If you need space and don't care so much about speed, shrinking is likely the best way to go, but if you want to keep your disks running in their maximum speed range, I've noticed with 1-1.5TB partitions on a 24gB (12x2tB) RAID that free space should be kept around 20-25% and that's on a B-Tree based file system (XFS).
Context please!
You were part of the original discussion -- I remember your name. In that discussion, the general consensus was decreasing it to 3% free space on larger disks was probably fine. I was giving one specific (i.e. context provided) example, yet you go off like I was saying "always do XXYZ".... ?!?!!? did you not read the whole note before thinking of your counterpoints?
I can think of specifics:
* a file system devotes to things that don't change (except for updates) such a the hierarchies /usr/lib, /usr/share/man, /usr/share/icons and many others, so there is no churn and in the limiting case these might be treated as 'read only' file systems. Certainly in a shared environment such as thin workstations that PXE boot[1] or have only a minimal local file system (such as /etc) and NFS mount everything else, administration would have it that everything except the home directory/roving-share
---- How is that a file system that has been up to 90% full and back down again?

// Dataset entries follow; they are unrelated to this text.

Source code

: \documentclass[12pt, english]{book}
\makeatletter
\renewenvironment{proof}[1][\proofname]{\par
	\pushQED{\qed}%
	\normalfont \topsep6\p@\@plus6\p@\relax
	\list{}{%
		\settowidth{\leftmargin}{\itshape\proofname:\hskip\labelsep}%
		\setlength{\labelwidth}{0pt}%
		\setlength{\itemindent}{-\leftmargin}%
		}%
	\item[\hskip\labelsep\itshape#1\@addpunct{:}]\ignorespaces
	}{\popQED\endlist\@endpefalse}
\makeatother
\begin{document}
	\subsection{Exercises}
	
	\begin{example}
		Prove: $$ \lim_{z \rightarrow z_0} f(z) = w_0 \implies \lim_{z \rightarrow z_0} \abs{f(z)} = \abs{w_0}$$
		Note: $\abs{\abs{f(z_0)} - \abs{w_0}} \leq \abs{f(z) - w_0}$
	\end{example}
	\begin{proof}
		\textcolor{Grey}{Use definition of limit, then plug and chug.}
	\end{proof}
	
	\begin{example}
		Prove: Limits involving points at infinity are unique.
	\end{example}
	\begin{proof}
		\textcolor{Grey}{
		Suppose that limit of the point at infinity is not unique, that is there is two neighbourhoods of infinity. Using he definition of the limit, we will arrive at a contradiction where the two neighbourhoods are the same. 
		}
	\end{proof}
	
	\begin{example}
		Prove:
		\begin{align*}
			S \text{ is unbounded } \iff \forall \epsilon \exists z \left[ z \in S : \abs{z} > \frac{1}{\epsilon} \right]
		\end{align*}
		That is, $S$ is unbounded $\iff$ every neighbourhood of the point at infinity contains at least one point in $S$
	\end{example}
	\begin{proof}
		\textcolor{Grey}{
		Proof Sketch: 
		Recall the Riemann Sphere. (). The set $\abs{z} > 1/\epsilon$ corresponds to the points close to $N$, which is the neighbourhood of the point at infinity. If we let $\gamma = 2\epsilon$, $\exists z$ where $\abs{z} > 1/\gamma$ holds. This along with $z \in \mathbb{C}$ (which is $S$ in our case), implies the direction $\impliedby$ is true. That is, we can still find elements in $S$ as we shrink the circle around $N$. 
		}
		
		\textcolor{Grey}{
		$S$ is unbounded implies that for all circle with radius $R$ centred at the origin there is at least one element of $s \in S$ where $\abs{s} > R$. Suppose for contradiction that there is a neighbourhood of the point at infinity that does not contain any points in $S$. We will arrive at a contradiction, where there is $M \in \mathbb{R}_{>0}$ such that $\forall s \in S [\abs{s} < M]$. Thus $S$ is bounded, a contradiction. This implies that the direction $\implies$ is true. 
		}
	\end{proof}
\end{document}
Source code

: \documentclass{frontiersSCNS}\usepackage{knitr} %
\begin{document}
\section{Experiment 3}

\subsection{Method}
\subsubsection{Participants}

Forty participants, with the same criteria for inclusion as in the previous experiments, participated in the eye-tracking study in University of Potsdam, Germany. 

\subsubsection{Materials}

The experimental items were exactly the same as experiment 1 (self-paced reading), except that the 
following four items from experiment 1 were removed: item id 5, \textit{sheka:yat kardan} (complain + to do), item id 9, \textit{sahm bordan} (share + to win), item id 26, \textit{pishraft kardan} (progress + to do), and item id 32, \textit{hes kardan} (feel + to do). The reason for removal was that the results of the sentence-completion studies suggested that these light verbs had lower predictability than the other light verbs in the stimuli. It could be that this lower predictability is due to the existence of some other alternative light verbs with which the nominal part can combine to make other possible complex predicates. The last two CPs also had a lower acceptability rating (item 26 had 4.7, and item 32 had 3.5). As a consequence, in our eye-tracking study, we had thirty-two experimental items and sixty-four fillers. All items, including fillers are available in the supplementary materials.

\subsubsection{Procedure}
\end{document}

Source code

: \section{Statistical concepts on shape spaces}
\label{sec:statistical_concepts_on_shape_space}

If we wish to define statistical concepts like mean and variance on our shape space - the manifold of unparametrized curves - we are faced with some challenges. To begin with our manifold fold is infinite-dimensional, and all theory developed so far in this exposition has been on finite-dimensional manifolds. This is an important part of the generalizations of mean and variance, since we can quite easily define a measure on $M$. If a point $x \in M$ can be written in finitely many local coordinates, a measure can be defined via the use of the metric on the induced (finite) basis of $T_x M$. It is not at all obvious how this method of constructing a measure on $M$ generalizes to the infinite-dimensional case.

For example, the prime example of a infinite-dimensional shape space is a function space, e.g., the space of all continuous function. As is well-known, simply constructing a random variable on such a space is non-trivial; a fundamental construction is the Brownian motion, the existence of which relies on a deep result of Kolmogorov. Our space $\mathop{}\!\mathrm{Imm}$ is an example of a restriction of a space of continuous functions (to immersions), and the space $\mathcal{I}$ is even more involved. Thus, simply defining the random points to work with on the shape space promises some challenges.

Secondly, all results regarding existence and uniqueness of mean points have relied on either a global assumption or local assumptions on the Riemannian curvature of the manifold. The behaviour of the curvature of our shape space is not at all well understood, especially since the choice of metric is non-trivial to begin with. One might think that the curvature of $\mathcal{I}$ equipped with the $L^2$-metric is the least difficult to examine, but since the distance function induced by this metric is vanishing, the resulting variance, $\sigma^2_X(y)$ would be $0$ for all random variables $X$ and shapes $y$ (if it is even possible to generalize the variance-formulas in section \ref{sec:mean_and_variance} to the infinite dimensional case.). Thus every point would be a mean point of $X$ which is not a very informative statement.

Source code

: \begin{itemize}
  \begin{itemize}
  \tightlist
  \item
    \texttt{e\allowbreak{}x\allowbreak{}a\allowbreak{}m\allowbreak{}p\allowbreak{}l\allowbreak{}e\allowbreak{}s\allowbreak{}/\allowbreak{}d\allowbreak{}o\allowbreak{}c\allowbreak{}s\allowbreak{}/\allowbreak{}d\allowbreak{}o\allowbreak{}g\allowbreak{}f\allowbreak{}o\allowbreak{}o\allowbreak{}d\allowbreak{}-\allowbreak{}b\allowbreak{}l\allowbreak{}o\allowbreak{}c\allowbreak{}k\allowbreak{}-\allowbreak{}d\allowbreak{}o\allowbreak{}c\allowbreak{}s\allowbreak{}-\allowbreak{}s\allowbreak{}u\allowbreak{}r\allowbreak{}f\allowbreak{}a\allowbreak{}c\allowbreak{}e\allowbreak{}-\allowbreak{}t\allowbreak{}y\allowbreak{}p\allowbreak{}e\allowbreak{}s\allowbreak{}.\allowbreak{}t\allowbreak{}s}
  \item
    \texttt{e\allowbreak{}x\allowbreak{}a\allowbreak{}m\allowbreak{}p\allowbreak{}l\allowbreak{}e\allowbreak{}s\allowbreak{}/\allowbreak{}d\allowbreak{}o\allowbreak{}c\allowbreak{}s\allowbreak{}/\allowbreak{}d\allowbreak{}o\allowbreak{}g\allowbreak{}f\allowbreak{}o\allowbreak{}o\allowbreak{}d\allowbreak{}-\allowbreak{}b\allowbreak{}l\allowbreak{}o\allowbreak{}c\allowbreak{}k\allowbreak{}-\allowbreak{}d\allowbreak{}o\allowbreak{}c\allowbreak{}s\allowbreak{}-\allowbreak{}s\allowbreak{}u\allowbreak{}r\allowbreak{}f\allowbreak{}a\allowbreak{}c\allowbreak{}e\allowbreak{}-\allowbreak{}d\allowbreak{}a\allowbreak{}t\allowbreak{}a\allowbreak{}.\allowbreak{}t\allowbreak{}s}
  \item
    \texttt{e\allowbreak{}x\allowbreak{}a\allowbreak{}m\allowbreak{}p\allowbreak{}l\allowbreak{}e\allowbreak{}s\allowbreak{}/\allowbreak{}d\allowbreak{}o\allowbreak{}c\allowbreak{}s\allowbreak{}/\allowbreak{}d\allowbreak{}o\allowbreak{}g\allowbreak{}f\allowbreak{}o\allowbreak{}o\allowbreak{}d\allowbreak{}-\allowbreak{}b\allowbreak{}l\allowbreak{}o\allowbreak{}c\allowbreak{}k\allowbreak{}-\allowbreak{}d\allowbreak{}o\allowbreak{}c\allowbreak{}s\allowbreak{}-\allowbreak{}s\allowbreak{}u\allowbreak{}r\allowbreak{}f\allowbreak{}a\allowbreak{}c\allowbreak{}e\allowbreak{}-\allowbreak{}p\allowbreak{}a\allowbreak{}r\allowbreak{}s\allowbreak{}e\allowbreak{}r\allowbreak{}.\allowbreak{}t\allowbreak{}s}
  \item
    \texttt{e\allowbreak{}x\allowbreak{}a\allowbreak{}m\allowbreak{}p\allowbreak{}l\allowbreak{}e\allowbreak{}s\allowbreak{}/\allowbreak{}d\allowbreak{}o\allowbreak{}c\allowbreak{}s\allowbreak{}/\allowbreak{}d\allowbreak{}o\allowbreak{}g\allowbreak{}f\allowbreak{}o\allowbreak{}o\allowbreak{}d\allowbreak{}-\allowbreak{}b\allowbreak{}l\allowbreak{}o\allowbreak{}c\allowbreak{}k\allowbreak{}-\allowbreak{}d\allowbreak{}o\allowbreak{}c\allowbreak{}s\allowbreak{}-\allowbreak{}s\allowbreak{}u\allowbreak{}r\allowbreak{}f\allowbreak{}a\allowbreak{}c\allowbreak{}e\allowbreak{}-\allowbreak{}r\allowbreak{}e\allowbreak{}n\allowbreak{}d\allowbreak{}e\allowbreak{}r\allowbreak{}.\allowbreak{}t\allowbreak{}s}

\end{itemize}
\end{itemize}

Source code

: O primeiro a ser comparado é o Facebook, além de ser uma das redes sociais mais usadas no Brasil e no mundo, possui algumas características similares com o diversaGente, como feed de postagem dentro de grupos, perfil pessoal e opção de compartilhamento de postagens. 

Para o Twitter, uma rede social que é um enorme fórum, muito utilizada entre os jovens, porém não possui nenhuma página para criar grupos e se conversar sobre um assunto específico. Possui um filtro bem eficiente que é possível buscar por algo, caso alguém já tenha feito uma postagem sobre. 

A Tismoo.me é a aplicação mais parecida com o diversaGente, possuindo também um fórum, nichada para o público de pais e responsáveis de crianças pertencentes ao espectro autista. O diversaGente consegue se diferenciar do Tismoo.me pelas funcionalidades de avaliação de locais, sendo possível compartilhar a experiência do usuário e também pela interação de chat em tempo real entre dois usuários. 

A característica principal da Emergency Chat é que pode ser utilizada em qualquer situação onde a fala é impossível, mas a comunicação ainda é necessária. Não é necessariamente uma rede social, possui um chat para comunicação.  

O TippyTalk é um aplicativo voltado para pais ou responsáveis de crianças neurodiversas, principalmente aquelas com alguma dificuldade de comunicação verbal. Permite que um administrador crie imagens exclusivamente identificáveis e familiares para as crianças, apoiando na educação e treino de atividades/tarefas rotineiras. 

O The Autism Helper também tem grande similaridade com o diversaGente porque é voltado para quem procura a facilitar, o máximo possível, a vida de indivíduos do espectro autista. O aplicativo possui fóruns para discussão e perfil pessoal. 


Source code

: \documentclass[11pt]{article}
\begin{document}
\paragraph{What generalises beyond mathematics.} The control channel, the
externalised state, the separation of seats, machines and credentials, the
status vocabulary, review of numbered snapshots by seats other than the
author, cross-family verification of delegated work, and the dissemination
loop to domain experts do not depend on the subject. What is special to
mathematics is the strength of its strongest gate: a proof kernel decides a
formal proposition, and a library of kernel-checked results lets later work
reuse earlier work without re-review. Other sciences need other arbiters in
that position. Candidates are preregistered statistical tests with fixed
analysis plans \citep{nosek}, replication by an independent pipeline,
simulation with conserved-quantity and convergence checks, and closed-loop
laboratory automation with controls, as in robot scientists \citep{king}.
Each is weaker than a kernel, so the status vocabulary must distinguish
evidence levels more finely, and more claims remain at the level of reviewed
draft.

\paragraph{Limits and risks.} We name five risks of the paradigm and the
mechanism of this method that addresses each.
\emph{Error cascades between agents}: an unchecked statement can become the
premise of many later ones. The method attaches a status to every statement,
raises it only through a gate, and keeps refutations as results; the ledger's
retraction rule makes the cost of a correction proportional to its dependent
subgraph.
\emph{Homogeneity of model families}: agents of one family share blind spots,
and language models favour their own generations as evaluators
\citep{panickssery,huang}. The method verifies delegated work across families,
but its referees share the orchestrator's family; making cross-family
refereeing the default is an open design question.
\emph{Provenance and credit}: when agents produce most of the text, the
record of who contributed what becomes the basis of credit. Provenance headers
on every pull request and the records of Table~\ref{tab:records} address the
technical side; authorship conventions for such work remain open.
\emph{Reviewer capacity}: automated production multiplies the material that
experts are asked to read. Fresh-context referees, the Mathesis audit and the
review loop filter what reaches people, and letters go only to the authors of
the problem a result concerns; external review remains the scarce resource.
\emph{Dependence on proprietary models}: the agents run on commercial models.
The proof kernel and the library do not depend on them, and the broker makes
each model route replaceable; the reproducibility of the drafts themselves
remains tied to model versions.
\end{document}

* a file system that contains structured data, such as database files, which are very large and whose internals change but whose size does not, so the issue of free space and allocation and the 'churn' of the free list does not matter. (Some FS based databases on RAID systems used by OLTP applications can be affected by the 'small write' problem.)
---- Not my scenario.
* a file system that has a very high 'churn' such as one supporting a development project - editing of source, rcs/subversion, compiling and testing. (Which may also run into the 'small write' problem with some RAID set-ups.)
---- Much closer.
In a high churn situation such as the 3rd case or users home directories, files being created, edit and deleted at a fair clip, then the space allocation is going to try to 'optimise' for something. Some cases might want a complete rewrite of the files (think: using VI) so having ample free space so the file partitions can be 'grouped' is going to improve the performance of not only allocator[2] but also of the file access.
Right, and it sounded like a home user was asking this question. earlier, no? That's not the advice he went off with.
Of course that makes little sense with small files such as the config files that litter /etc - under 4K or whatever your allocator blocks size is set to. Or, right, some B-tree FSs can pack small files into 'tails' of other files.
AFAIK, only ReiserFS has that, and development on that FS doesn't seem to be progressing. EXT4 just added packing content into inodes as XFS has had for 20 years...(first white paper I read about it's design in replacing the EFS file system talked about the decisions that were made -- and the features included and was dated in 1993.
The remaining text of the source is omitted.